§ Exercise:
Please retype the entries below word for word, passing over every picture.

- Opening Delimiter -

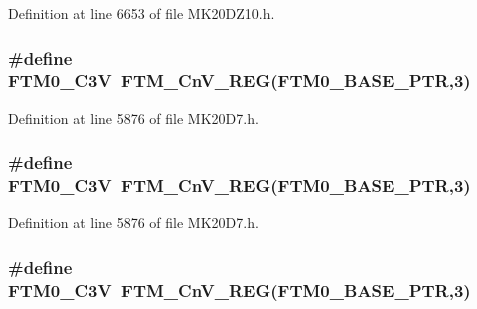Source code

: Definition at line 6653 of file M\+K20\+D\+Z10.\+h.

\subsubsection[{\texorpdfstring{F\+T\+M0\+\_\+\+C3V}{FTM0_C3V}}]{\setlength{\rightskip}{0pt plus 5cm}\#define F\+T\+M0\+\_\+\+C3V~{\bf F\+T\+M\+\_\+\+Cn\+V\+\_\+\+R\+EG}({\bf F\+T\+M0\+\_\+\+B\+A\+S\+E\+\_\+\+P\+TR},3)}\hypertarget{group___f_t_m___register___accessor___macros_gacbab9456bb54ac9e375e896bd055ef7f}{}\label{group___f_t_m___register___accessor___macros_gacbab9456bb54ac9e375e896bd055ef7f}


Definition at line 5876 of file M\+K20\+D7.\+h.

\subsubsection[{\texorpdfstring{F\+T\+M0\+\_\+\+C3V}{FTM0_C3V}}]{\setlength{\rightskip}{0pt plus 5cm}\#define F\+T\+M0\+\_\+\+C3V~{\bf F\+T\+M\+\_\+\+Cn\+V\+\_\+\+R\+EG}({\bf F\+T\+M0\+\_\+\+B\+A\+S\+E\+\_\+\+P\+TR},3)}\hypertarget{group___f_t_m___register___accessor___macros_gacbab9456bb54ac9e375e896bd055ef7f}{}\label{group___f_t_m___register___accessor___macros_gacbab9456bb54ac9e375e896bd055ef7f}


Definition at line 5876 of file M\+K20\+D7.\+h.

\subsubsection[{\texorpdfstring{F\+T\+M0\+\_\+\+C3V}{FTM0_C3V}}]{\setlength{\rightskip}{0pt plus 5cm}\#define F\+T\+M0\+\_\+\+C3V~{\bf F\+T\+M\+\_\+\+Cn\+V\+\_\+\+R\+EG}({\bf F\+T\+M0\+\_\+\+B\+A\+S\+E\+\_\+\+P\+TR},3)}\hypertarget{group___f_t_m___register___accessor___macros_gacbab9456bb54ac9e375e896bd055ef7f}{}\label{group___f_t_m___register___accessor___macros_gacbab9456bb54ac9e375e896bd055ef7f}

- Closing Delimiter -

§ The completed task:
Source code

: Definition at line 6653 of file M\+K20\+D\+Z10.\+h.

\subsubsection[{\texorpdfstring{F\+T\+M0\+\_\+\+C3V}{FTM0_C3V}}]{\setlength{\rightskip}{0pt plus 5cm}\#define F\+T\+M0\+\_\+\+C3V~{\bf F\+T\+M\+\_\+\+Cn\+V\+\_\+\+R\+EG}({\bf F\+T\+M0\+\_\+\+B\+A\+S\+E\+\_\+\+P\+TR},3)}\hypertarget{group___f_t_m___register___accessor___macros_gacbab9456bb54ac9e375e896bd055ef7f}{}\label{group___f_t_m___register___accessor___macros_gacbab9456bb54ac9e375e896bd055ef7f}


Definition at line 5876 of file M\+K20\+D7.\+h.

\subsubsection[{\texorpdfstring{F\+T\+M0\+\_\+\+C3V}{FTM0_C3V}}]{\setlength{\rightskip}{0pt plus 5cm}\#define F\+T\+M0\+\_\+\+C3V~{\bf F\+T\+M\+\_\+\+Cn\+V\+\_\+\+R\+EG}({\bf F\+T\+M0\+\_\+\+B\+A\+S\+E\+\_\+\+P\+TR},3)}\hypertarget{group___f_t_m___register___accessor___macros_gacbab9456bb54ac9e375e896bd055ef7f}{}\label{group___f_t_m___register___accessor___macros_gacbab9456bb54ac9e375e896bd055ef7f}


Definition at line 5876 of file M\+K20\+D7.\+h.

\subsubsection[{\texorpdfstring{F\+T\+M0\+\_\+\+C3V}{FTM0_C3V}}]{\setlength{\rightskip}{0pt plus 5cm}\#define F\+T\+M0\+\_\+\+C3V~{\bf F\+T\+M\+\_\+\+Cn\+V\+\_\+\+R\+EG}({\bf F\+T\+M0\+\_\+\+B\+A\+S\+E\+\_\+\+P\+TR},3)}\hypertarget{group___f_t_m___register___accessor___macros_gacbab9456bb54ac9e375e896bd055ef7f}{}\label{group___f_t_m___register___accessor___macros_gacbab9456bb54ac9e375e896bd055ef7f}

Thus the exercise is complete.